The atelier made its name with a series of conceptual mobile homes, including the modular 'Mobile Home' for Kröller-Müller (or 'Master & Slave Unit') of 1995, 'Autocraat' of 1997 and 1998’s 'The Good, The Bad and The Ugly and Workshop' for Weapons & Bombs. It has also created a bar in an oversized model of the human digestion system (BarRectum), and in a similar vein, the hotel capsule CasAnus (Occasionally it also designs tables, chairs, lambs and other things that work.)
Increasingly Lieshout has been designing entire systems for imagined worlds. And has even attempted to create his own alternate realities. He declared his studio a free state, AVL-Ville, for an entire year and then master planned SlaveCity, a sinister vision of a rational, self-sufficient municipality of 200,000, addressing all human needs and functions with a brutal simplicity.
At the moment the studio is immersed in the New Tribal Labyrinth, creating the elements of a future society returned to the meat-and-potato business of agriculture and factories and ritual, rather than the quinoa salad of the creative industries.
At this year’s Design Miami/Basel, Atelier Van Lieshout is presenting 'The Original Dwelling' (previewed in W*196) - a luxurious fibreglass pool house, a model home for the New Tribal Labyrinth’s future clans. But while you wait, here’s our exhaustive exhibition of the artist's artefacts and infrastructure of other worlds...
Mobile Home, 1995. Mobile Home for Kröller-Müller is fondly known as The Master and Slave Unit. The Master Unit forms the central block, with five modular holes which each Slave Unit can be clicked or screwed into place. With no fixed layout, no foundation, nor final form, it breaks all the rules of traditional architecture
Modular House Mobile, 1995. An Atelier Van Lieshout classic, this mobile home consists of three major parts: a chassis, a functional unit, with all the facilities needed by the driver/user (kitchen, heating, sleeping areas), and a cargo space. The cargo section can also be cleared and used as an office or as a dining room, if extra guests arrive for a feast...
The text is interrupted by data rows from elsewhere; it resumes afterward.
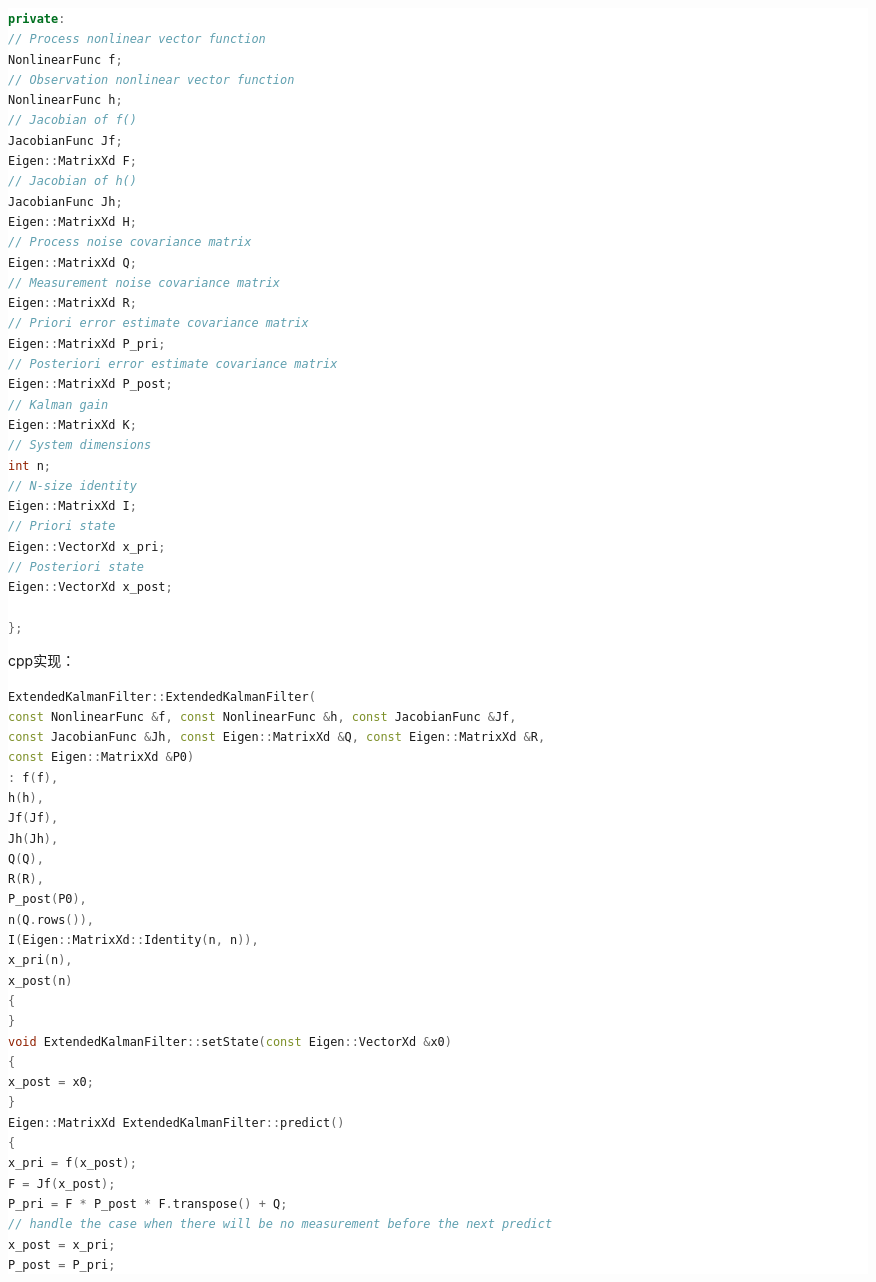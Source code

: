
 ```C++
private:
// Process nonlinear vector function
NonlinearFunc f;
// Observation nonlinear vector function
NonlinearFunc h;
// Jacobian of f()
JacobianFunc Jf;
Eigen::MatrixXd F;
// Jacobian of h()
JacobianFunc Jh;
Eigen::MatrixXd H;
// Process noise covariance matrix
Eigen::MatrixXd Q;
// Measurement noise covariance matrix
Eigen::MatrixXd R;
// Priori error estimate covariance matrix
Eigen::MatrixXd P_pri;
// Posteriori error estimate covariance matrix
Eigen::MatrixXd P_post;
// Kalman gain
Eigen::MatrixXd K;
// System dimensions
int n;
// N-size identity
Eigen::MatrixXd I;
// Priori state
Eigen::VectorXd x_pri;
// Posteriori state
Eigen::VectorXd x_post;

};
```
cpp实现：
```C++
ExtendedKalmanFilter::ExtendedKalmanFilter(
const NonlinearFunc &f, const NonlinearFunc &h, const JacobianFunc &Jf,
const JacobianFunc &Jh, const Eigen::MatrixXd &Q, const Eigen::MatrixXd &R,
const Eigen::MatrixXd &P0)
: f(f),
h(h),
Jf(Jf),
Jh(Jh),
Q(Q),
R(R),
P_post(P0),
n(Q.rows()),
I(Eigen::MatrixXd::Identity(n, n)),
x_pri(n),
x_post(n)
{
}
void ExtendedKalmanFilter::setState(const Eigen::VectorXd &x0)
{
x_post = x0;
}
Eigen::MatrixXd ExtendedKalmanFilter::predict()
{
x_pri = f(x_post);
F = Jf(x_post);
P_pri = F * P_post * F.transpose() + Q;
// handle the case when there will be no measurement before the next predict
x_post = x_pri;
P_post = P_pri;
```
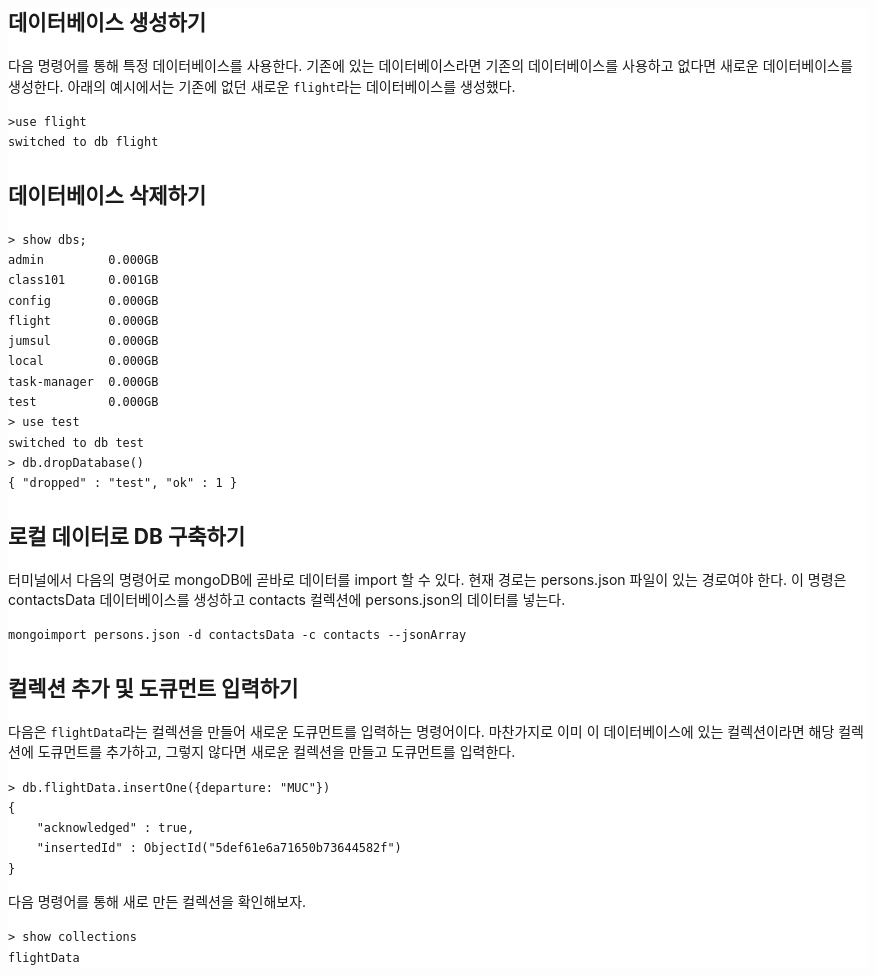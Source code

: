 ## 데이터베이스 생성하기

다음 명령어를 통해 특정 데이터베이스를 사용한다. 기존에 있는 데이터베이스라면 기존의 데이터베이스를 사용하고 없다면 새로운 데이터베이스를 생성한다. 아래의 예시에서는 기존에 없던 새로운 `flight`라는 데이터베이스를 생성했다.

```
>use flight
switched to db flight
```

## 데이터베이스 삭제하기

```
> show dbs;
admin         0.000GB
class101      0.001GB
config        0.000GB
flight        0.000GB
jumsul        0.000GB
local         0.000GB
task-manager  0.000GB
test          0.000GB
> use test
switched to db test
> db.dropDatabase()
{ "dropped" : "test", "ok" : 1 }
```

## 로컬 데이터로 DB 구축하기

터미널에서 다음의 명령어로 mongoDB에 곧바로 데이터를 import 할 수 있다. 현재 경로는 persons.json 파일이 있는 경로여야 한다. 이 명령은 contactsData 데이터베이스를 생성하고 contacts 컬렉션에 persons.json의 데이터를 넣는다.

```
mongoimport persons.json -d contactsData -c contacts --jsonArray
```

## 컬렉션 추가 및 도큐먼트 입력하기

다음은 `flightData`라는 컬렉션을 만들어 새로운 도큐먼트를 입력하는 명령어이다. 마찬가지로 이미 이 데이터베이스에 있는 컬렉션이라면 해당 컬렉션에 도큐먼트를 추가하고, 그렇지 않다면 새로운 컬렉션을 만들고 도큐먼트를 입력한다.

```
> db.flightData.insertOne({departure: "MUC"})
{
	"acknowledged" : true,
	"insertedId" : ObjectId("5def61e6a71650b73644582f")
}
```

다음 명령어를 통해 새로 만든 컬렉션을 확인해보자.

```
> show collections
flightData
```
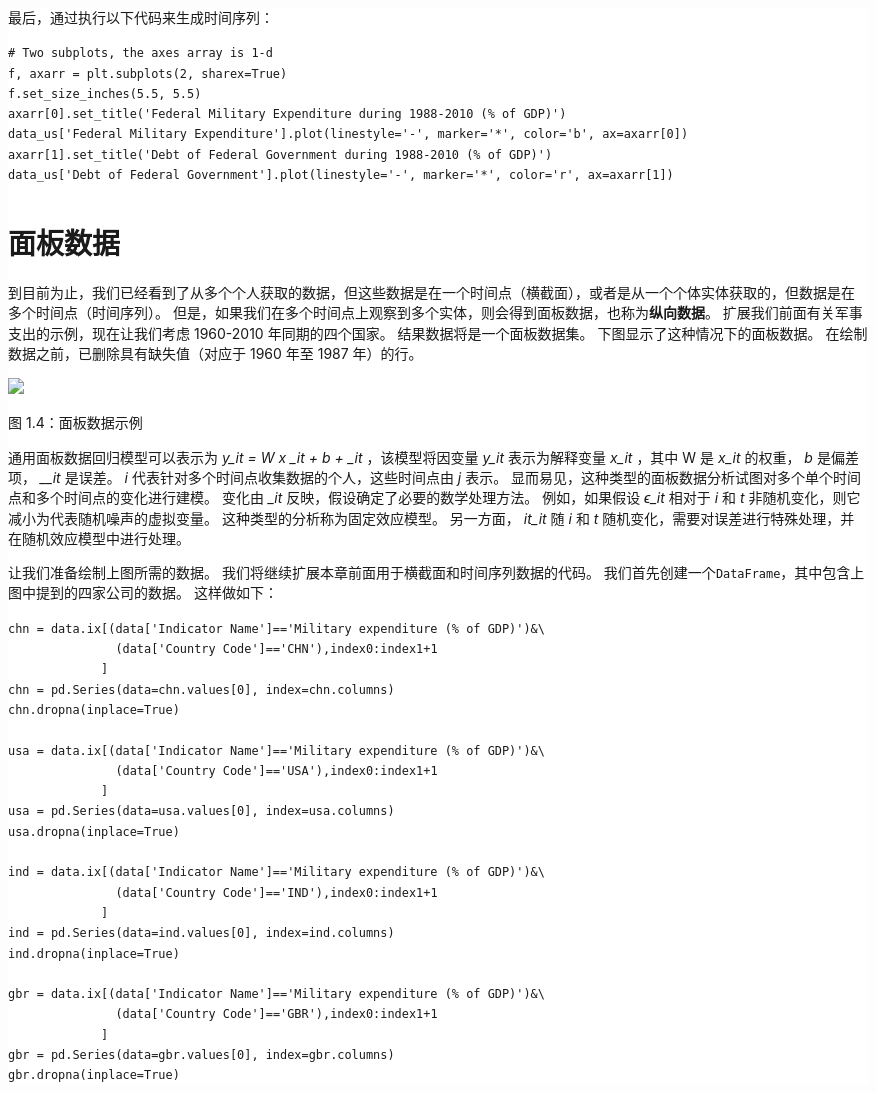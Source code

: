 最后，通过执行以下代码来生成时间序列：

```
# Two subplots, the axes array is 1-d
f, axarr = plt.subplots(2, sharex=True)
f.set_size_inches(5.5, 5.5)
axarr[0].set_title('Federal Military Expenditure during 1988-2010 (% of GDP)')
data_us['Federal Military Expenditure'].plot(linestyle='-', marker='*', color='b', ax=axarr[0])
axarr[1].set_title('Debt of Federal Government during 1988-2010 (% of GDP)')
data_us['Debt of Federal Government'].plot(linestyle='-', marker='*', color='r', ax=axarr[1]) 
```

# 面板数据

到目前为止，我们已经看到了从多个个人获取的数据，但这些数据是在一个时间点（横截面），或者是从一个个体实体获取的，但数据是在多个时间点（时间序列）。 但是，如果我们在多个时间点上观察到多个实体，则会得到面板数据，也称为**纵向数据**。 扩展我们前面有关军事支出的示例，现在让我们考虑 1960-2010 年同期的四个国家。 结果数据将是一个面板数据集。 下图显示了这种情况下的面板数据。 在绘制数据之前，已删除具有缺失值（对应于 1960 年至 1987 年）的行。

![](img/83421084-0bef-4b63-8cb9-21331a548bb0.png)

图 1.4：面板数据示例

通用面板数据回归模型可以表示为 *y_it = W x _it + b + _it* ，该模型将因变量 *y_it* 表示为解释变量 *x_it* ，其中 W 是 *x_it* 的权重， *b* 是偏差项， *__it* 是误差。 *i* 代表针对多个时间点收集数据的个人，这些时间点由 *j* 表示。 显而易见，这种类型的面板数据分析试图对多个单个时间点和多个时间点的变化进行建模。 变化由 *_it* 反映，假设确定了必要的数学处理方法。 例如，如果假设 *ϵ_it* 相对于 *i* 和 *t* 非随机变化，则它减小为代表随机噪声的虚拟变量。 这种类型的分析称为固定效应模型。 另一方面， *it_it* 随 *i* 和 *t* 随机变化，需要对误差进行特殊处理，并在随机效应模型中进行处理。

让我们准备绘制上图所需的数据。 我们将继续扩展本章前面用于横截面和时间序列数据的代码。 我们首先创建一个`DataFrame`，其中包含上图中提到的四家公司的数据。 这样做如下：

```
chn = data.ix[(data['Indicator Name']=='Military expenditure (% of GDP)')&\
               (data['Country Code']=='CHN'),index0:index1+1
             ]
chn = pd.Series(data=chn.values[0], index=chn.columns)
chn.dropna(inplace=True)

usa = data.ix[(data['Indicator Name']=='Military expenditure (% of GDP)')&\
               (data['Country Code']=='USA'),index0:index1+1
             ]
usa = pd.Series(data=usa.values[0], index=usa.columns)
usa.dropna(inplace=True)

ind = data.ix[(data['Indicator Name']=='Military expenditure (% of GDP)')&\
               (data['Country Code']=='IND'),index0:index1+1
             ]
ind = pd.Series(data=ind.values[0], index=ind.columns)
ind.dropna(inplace=True)

gbr = data.ix[(data['Indicator Name']=='Military expenditure (% of GDP)')&\
               (data['Country Code']=='GBR'),index0:index1+1
             ]
gbr = pd.Series(data=gbr.values[0], index=gbr.columns)
gbr.dropna(inplace=True)
```
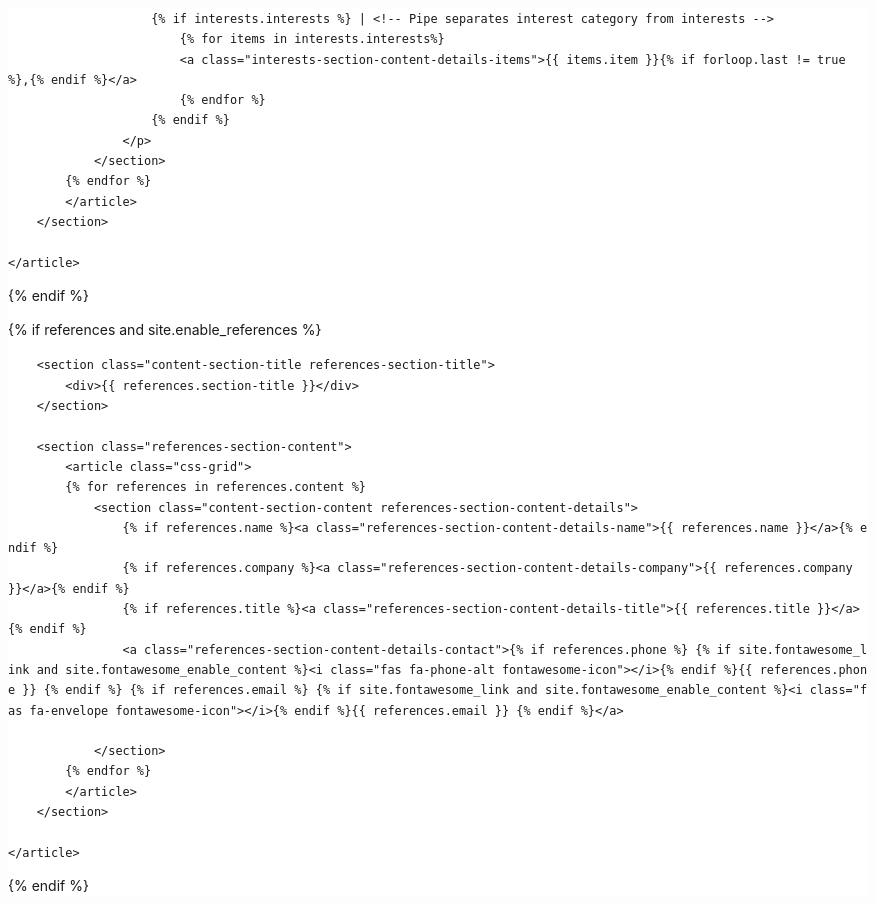                         {% if interests.interests %} | <!-- Pipe separates interest category from interests -->
                            {% for items in interests.interests%}
                            <a class="interests-section-content-details-items">{{ items.item }}{% if forloop.last != true %},{% endif %}</a>
                            {% endfor %}
                        {% endif %}
                    </p>
                </section>
            {% endfor %}
            </article>
        </section>

    </article>
</section>
{% endif %}

{% if references and site.enable_references %}
<section class="content-section references">
    <article class="references-section">

        <section class="content-section-title references-section-title">
            <div>{{ references.section-title }}</div>
        </section>
        
        <section class="references-section-content">
            <article class="css-grid">
            {% for references in references.content %}
                <section class="content-section-content references-section-content-details">
                    {% if references.name %}<a class="references-section-content-details-name">{{ references.name }}</a>{% endif %}
                    {% if references.company %}<a class="references-section-content-details-company">{{ references.company }}</a>{% endif %}
                    {% if references.title %}<a class="references-section-content-details-title">{{ references.title }}</a>{% endif %}
                    <a class="references-section-content-details-contact">{% if references.phone %} {% if site.fontawesome_link and site.fontawesome_enable_content %}<i class="fas fa-phone-alt fontawesome-icon"></i>{% endif %}{{ references.phone }} {% endif %} {% if references.email %} {% if site.fontawesome_link and site.fontawesome_enable_content %}<i class="fas fa-envelope fontawesome-icon"></i>{% endif %}{{ references.email }} {% endif %}</a>
                    
                </section>
            {% endfor %}
            </article>
        </section>

    </article>
</section>
{% endif %}

</article>



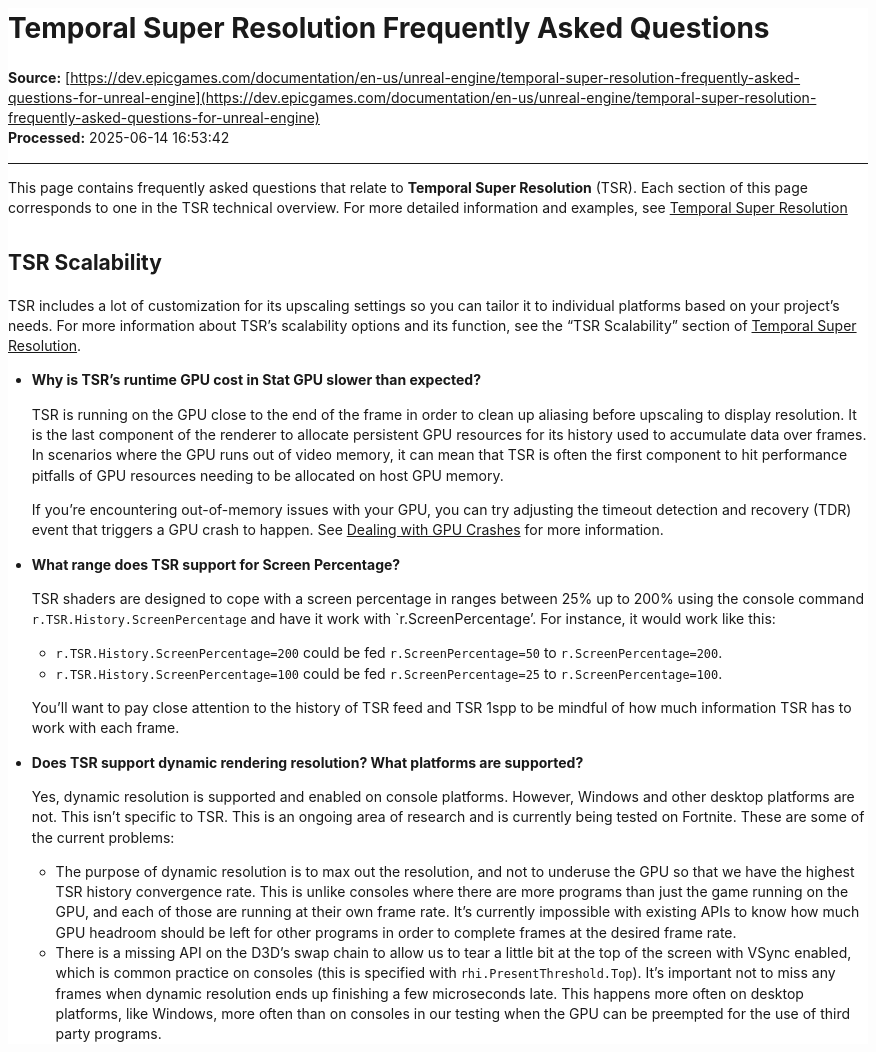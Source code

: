 # Temporal Super Resolution Frequently Asked Questions

**Source:** [https://dev.epicgames.com/documentation/en-us/unreal-engine/temporal-super-resolution-frequently-asked-questions-for-unreal-engine](https://dev.epicgames.com/documentation/en-us/unreal-engine/temporal-super-resolution-frequently-asked-questions-for-unreal-engine)  
**Processed:** 2025-06-14 16:53:42

---

This page contains frequently asked questions that relate to **Temporal Super Resolution** (TSR). Each section of this page corresponds to one in the TSR technical overview. For more detailed information and examples, see [Temporal Super Resolution](/documentation/en-us/unreal-engine/temporal-super-resolution-in-unreal-engine)

## TSR Scalability

TSR includes a lot of customization for its upscaling settings so you can tailor it to individual platforms based on your project’s needs. For more information about TSR’s scalability options and its function, see the “TSR Scalability” section of [Temporal Super Resolution](/documentation/en-us/unreal-engine/temporal-super-resolution-in-unreal-engine#tsrscalability).

-   **Why is TSR’s runtime GPU cost in Stat GPU slower than expected?**
    
    TSR is running on the GPU close to the end of the frame in order to clean up aliasing before upscaling to display resolution. It is the last component of the renderer to allocate persistent GPU resources for its history used to accumulate data over frames. In scenarios where the GPU runs out of video memory, it can mean that TSR is often the first component to hit performance pitfalls of GPU resources needing to be allocated on host GPU memory.
    
    If you’re encountering out-of-memory issues with your GPU, you can try adjusting the timeout detection and recovery (TDR) event that triggers a GPU crash to happen. See [Dealing with GPU Crashes](/documentation/en-us/unreal-engine/dealing-with-a-gpu-crash-when-using-unreal-engine) for more information.
    
-   **What range does TSR support for Screen Percentage?**
    
    TSR shaders are designed to cope with a screen percentage in ranges between 25% up to 200% using the console command `r.TSR.History.ScreenPercentage` and have it work with \`r.ScreenPercentage’. For instance, it would work like this:
    
    -   `r.TSR.History.ScreenPercentage=200` could be fed `r.ScreenPercentage=50` to `r.ScreenPercentage=200`.
    -   `r.TSR.History.ScreenPercentage=100` could be fed `r.ScreenPercentage=25` to `r.ScreenPercentage=100`.
    
    You’ll want to pay close attention to the history of TSR feed and TSR 1spp to be mindful of how much information TSR has to work with each frame.
    
-   **Does TSR support dynamic rendering resolution? What platforms are supported?**
    
    Yes, dynamic resolution is supported and enabled on console platforms. However, Windows and other desktop platforms are not. This isn’t specific to TSR. This is an ongoing area of research and is currently being tested on Fortnite. These are some of the current problems:
    
    -   The purpose of dynamic resolution is to max out the resolution, and not to underuse the GPU so that we have the highest TSR history convergence rate. This is unlike consoles where there are more programs than just the game running on the GPU, and each of those are running at their own frame rate. It’s currently impossible with existing APIs to know how much GPU headroom should be left for other programs in order to complete frames at the desired frame rate.
    -   There is a missing API on the D3D’s swap chain to allow us to tear a little bit at the top of the screen with VSync enabled, which is common practice on consoles (this is specified with `rhi.PresentThreshold.Top`). It’s important not to miss any frames when dynamic resolution ends up finishing a few microseconds late. This happens more often on desktop platforms, like Windows, more often than on consoles in our testing when the GPU can be preempted for the use of third party programs.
...The doors of the cargo section have been replaced by a toilet and shower unit with hot and cold running water. Mobility meets modularity. Joep exhibited and travelled in it on his museum tour in North America, and the mysterious vehicle was stopped at the US/Canadian border
Clip-on, 1997. The director of the Centraal Museum wanted a small extension in which to work, sleep and relax. Atelier Van Lieshout’s solution was to devise a piece that is mounted with large bolts onto the museum’s outside wall. Atelier Van Lieshout started with three basic elements: a table, a bench and a bed – and then started building the space around them. The final piece on the outside of the museum was not designed; its appearance is the result of the coincidental form of the space needed inside the structure
Autocraat, 1997. Autocrat is a survival car for living in remote places without being deprived of the comforts of civilised society. There's a large kitchen and a sleeping area on the inside and another kitchen outside for heavier culinary work, like slaughtering animals. It was designed and manufactured with the utmost autocracy in mind. It also gave rise to the slaughter project.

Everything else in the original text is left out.